* **Task to carry out**: Write out every entry exactly as it appears, omitting the pictures.

----- Information shown -----

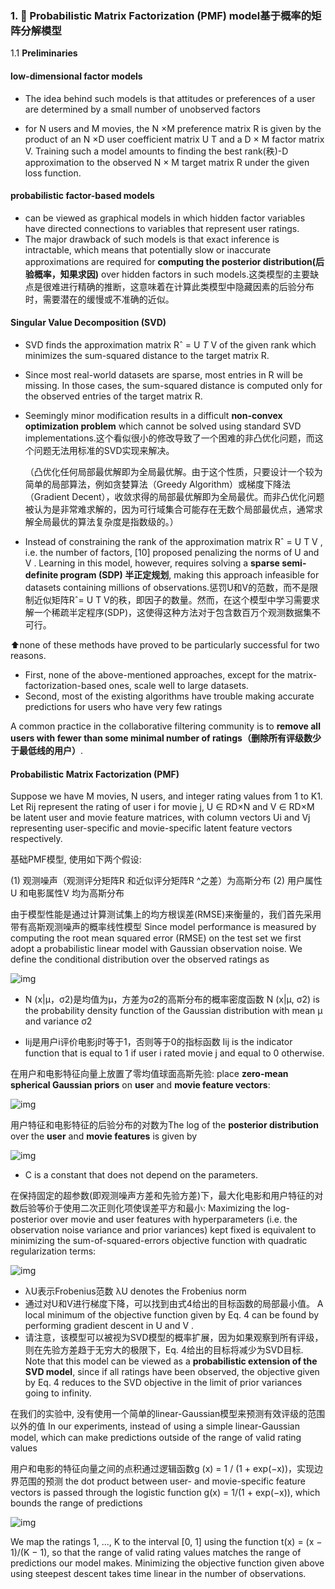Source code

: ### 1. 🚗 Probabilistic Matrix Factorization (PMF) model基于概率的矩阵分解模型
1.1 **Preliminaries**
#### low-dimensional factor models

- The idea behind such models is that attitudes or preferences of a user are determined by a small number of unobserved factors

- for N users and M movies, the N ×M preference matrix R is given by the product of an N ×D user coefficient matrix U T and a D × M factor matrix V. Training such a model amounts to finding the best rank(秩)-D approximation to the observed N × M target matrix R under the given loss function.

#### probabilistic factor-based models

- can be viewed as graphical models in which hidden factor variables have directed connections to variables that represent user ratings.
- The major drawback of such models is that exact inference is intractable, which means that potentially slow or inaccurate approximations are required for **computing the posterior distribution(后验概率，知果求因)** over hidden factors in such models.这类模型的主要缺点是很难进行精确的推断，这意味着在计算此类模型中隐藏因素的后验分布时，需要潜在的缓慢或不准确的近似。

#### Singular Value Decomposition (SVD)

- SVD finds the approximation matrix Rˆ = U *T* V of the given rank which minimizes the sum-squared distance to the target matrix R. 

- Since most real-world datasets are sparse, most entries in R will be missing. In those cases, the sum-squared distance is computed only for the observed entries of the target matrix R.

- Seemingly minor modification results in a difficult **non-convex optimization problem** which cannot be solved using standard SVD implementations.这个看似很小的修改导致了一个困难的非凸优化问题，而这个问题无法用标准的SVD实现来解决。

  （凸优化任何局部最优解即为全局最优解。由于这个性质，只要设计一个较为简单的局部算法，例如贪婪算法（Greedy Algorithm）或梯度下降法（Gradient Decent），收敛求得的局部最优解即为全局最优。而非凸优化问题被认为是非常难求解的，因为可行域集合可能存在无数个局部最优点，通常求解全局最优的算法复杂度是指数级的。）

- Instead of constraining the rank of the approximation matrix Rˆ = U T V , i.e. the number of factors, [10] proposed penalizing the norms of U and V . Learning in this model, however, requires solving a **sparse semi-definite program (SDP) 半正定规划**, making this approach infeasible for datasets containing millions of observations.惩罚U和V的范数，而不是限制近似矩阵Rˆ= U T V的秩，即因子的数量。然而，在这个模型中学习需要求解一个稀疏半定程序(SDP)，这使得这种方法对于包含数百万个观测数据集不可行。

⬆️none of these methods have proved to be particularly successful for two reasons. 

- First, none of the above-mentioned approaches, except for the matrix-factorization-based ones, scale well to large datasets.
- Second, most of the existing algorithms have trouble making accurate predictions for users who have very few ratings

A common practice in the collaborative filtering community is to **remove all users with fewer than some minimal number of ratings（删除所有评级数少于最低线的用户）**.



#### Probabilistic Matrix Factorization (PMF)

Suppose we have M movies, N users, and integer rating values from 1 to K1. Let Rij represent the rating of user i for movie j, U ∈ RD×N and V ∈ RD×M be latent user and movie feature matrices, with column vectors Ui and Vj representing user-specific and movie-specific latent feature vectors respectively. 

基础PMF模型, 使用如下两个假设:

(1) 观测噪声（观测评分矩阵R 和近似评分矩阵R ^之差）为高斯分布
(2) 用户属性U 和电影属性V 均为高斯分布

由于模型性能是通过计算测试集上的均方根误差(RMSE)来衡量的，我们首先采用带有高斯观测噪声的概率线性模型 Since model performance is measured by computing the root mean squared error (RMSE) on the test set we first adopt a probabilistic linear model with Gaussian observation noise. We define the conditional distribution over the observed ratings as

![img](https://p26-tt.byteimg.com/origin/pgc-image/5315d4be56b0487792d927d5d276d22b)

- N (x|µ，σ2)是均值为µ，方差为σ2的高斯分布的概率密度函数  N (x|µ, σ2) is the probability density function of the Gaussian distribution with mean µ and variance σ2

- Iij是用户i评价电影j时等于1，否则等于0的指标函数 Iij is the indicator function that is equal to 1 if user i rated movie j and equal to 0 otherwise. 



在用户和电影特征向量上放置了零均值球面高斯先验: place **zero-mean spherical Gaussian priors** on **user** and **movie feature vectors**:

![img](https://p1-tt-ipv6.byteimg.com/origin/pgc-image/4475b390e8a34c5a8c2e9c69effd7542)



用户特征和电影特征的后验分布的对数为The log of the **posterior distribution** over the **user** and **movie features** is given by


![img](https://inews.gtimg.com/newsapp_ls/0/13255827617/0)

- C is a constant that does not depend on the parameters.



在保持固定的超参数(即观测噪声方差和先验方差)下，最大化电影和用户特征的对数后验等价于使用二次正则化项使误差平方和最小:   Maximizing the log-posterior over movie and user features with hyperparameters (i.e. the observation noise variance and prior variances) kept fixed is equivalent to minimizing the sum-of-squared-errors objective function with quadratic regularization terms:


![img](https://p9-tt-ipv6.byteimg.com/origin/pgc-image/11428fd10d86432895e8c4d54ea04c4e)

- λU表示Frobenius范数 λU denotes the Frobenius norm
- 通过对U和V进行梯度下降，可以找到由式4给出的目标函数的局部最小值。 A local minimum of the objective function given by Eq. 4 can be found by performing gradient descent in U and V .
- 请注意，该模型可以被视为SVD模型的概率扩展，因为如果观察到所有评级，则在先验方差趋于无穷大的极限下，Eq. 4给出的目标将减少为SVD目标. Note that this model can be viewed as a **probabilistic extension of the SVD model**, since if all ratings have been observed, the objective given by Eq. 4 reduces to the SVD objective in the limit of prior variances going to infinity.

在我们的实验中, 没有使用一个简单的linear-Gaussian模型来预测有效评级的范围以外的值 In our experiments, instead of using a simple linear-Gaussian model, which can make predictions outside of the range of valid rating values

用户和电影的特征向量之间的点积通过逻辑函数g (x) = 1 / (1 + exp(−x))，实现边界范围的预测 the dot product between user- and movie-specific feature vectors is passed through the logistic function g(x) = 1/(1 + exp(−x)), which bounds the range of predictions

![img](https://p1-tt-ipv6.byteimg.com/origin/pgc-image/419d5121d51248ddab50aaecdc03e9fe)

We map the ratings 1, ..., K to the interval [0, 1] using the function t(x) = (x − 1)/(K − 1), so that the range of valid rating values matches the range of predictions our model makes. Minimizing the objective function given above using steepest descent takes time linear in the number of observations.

-----

* **Task solution**:
Source code

: ### 1. 🚗 Probabilistic Matrix Factorization (PMF) model基于概率的矩阵分解模型
1.1 **Preliminaries**
#### low-dimensional factor models

- The idea behind such models is that attitudes or preferences of a user are determined by a small number of unobserved factors

- for N users and M movies, the N ×M preference matrix R is given by the product of an N ×D user coefficient matrix U T and a D × M factor matrix V. Training such a model amounts to finding the best rank(秩)-D approximation to the observed N × M target matrix R under the given loss function.

#### probabilistic factor-based models

- can be viewed as graphical models in which hidden factor variables have directed connections to variables that represent user ratings.
- The major drawback of such models is that exact inference is intractable, which means that potentially slow or inaccurate approximations are required for **computing the posterior distribution(后验概率，知果求因)** over hidden factors in such models.这类模型的主要缺点是很难进行精确的推断，这意味着在计算此类模型中隐藏因素的后验分布时，需要潜在的缓慢或不准确的近似。

#### Singular Value Decomposition (SVD)

- SVD finds the approximation matrix Rˆ = U *T* V of the given rank which minimizes the sum-squared distance to the target matrix R. 

- Since most real-world datasets are sparse, most entries in R will be missing. In those cases, the sum-squared distance is computed only for the observed entries of the target matrix R.

- Seemingly minor modification results in a difficult **non-convex optimization problem** which cannot be solved using standard SVD implementations.这个看似很小的修改导致了一个困难的非凸优化问题，而这个问题无法用标准的SVD实现来解决。

  （凸优化任何局部最优解即为全局最优解。由于这个性质，只要设计一个较为简单的局部算法，例如贪婪算法（Greedy Algorithm）或梯度下降法（Gradient Decent），收敛求得的局部最优解即为全局最优。而非凸优化问题被认为是非常难求解的，因为可行域集合可能存在无数个局部最优点，通常求解全局最优的算法复杂度是指数级的。）

- Instead of constraining the rank of the approximation matrix Rˆ = U T V , i.e. the number of factors, [10] proposed penalizing the norms of U and V . Learning in this model, however, requires solving a **sparse semi-definite program (SDP) 半正定规划**, making this approach infeasible for datasets containing millions of observations.惩罚U和V的范数，而不是限制近似矩阵Rˆ= U T V的秩，即因子的数量。然而，在这个模型中学习需要求解一个稀疏半定程序(SDP)，这使得这种方法对于包含数百万个观测数据集不可行。

⬆️none of these methods have proved to be particularly successful for two reasons. 

- First, none of the above-mentioned approaches, except for the matrix-factorization-based ones, scale well to large datasets.
- Second, most of the existing algorithms have trouble making accurate predictions for users who have very few ratings

A common practice in the collaborative filtering community is to **remove all users with fewer than some minimal number of ratings（删除所有评级数少于最低线的用户）**.



#### Probabilistic Matrix Factorization (PMF)

Suppose we have M movies, N users, and integer rating values from 1 to K1. Let Rij represent the rating of user i for movie j, U ∈ RD×N and V ∈ RD×M be latent user and movie feature matrices, with column vectors Ui and Vj representing user-specific and movie-specific latent feature vectors respectively. 

基础PMF模型, 使用如下两个假设:

(1) 观测噪声（观测评分矩阵R 和近似评分矩阵R ^之差）为高斯分布
(2) 用户属性U 和电影属性V 均为高斯分布

由于模型性能是通过计算测试集上的均方根误差(RMSE)来衡量的，我们首先采用带有高斯观测噪声的概率线性模型 Since model performance is measured by computing the root mean squared error (RMSE) on the test set we first adopt a probabilistic linear model with Gaussian observation noise. We define the conditional distribution over the observed ratings as

![img](https://p26-tt.byteimg.com/origin/pgc-image/5315d4be56b0487792d927d5d276d22b)

- N (x|µ，σ2)是均值为µ，方差为σ2的高斯分布的概率密度函数  N (x|µ, σ2) is the probability density function of the Gaussian distribution with mean µ and variance σ2

- Iij是用户i评价电影j时等于1，否则等于0的指标函数 Iij is the indicator function that is equal to 1 if user i rated movie j and equal to 0 otherwise. 



在用户和电影特征向量上放置了零均值球面高斯先验: place **zero-mean spherical Gaussian priors** on **user** and **movie feature vectors**:

![img](https://p1-tt-ipv6.byteimg.com/origin/pgc-image/4475b390e8a34c5a8c2e9c69effd7542)



用户特征和电影特征的后验分布的对数为The log of the **posterior distribution** over the **user** and **movie features** is given by


![img](https://inews.gtimg.com/newsapp_ls/0/13255827617/0)

- C is a constant that does not depend on the parameters.



在保持固定的超参数(即观测噪声方差和先验方差)下，最大化电影和用户特征的对数后验等价于使用二次正则化项使误差平方和最小:   Maximizing the log-posterior over movie and user features with hyperparameters (i.e. the observation noise variance and prior variances) kept fixed is equivalent to minimizing the sum-of-squared-errors objective function with quadratic regularization terms:


![img](https://p9-tt-ipv6.byteimg.com/origin/pgc-image/11428fd10d86432895e8c4d54ea04c4e)

- λU表示Frobenius范数 λU denotes the Frobenius norm
- 通过对U和V进行梯度下降，可以找到由式4给出的目标函数的局部最小值。 A local minimum of the objective function given by Eq. 4 can be found by performing gradient descent in U and V .
- 请注意，该模型可以被视为SVD模型的概率扩展，因为如果观察到所有评级，则在先验方差趋于无穷大的极限下，Eq. 4给出的目标将减少为SVD目标. Note that this model can be viewed as a **probabilistic extension of the SVD model**, since if all ratings have been observed, the objective given by Eq. 4 reduces to the SVD objective in the limit of prior variances going to infinity.

在我们的实验中, 没有使用一个简单的linear-Gaussian模型来预测有效评级的范围以外的值 In our experiments, instead of using a simple linear-Gaussian model, which can make predictions outside of the range of valid rating values

用户和电影的特征向量之间的点积通过逻辑函数g (x) = 1 / (1 + exp(−x))，实现边界范围的预测 the dot product between user- and movie-specific feature vectors is passed through the logistic function g(x) = 1/(1 + exp(−x)), which bounds the range of predictions

![img](https://p1-tt-ipv6.byteimg.com/origin/pgc-image/419d5121d51248ddab50aaecdc03e9fe)

We map the ratings 1, ..., K to the interval [0, 1] using the function t(x) = (x − 1)/(K − 1), so that the range of valid rating values matches the range of predictions our model makes. Minimizing the objective function given above using steepest descent takes time linear in the number of observations.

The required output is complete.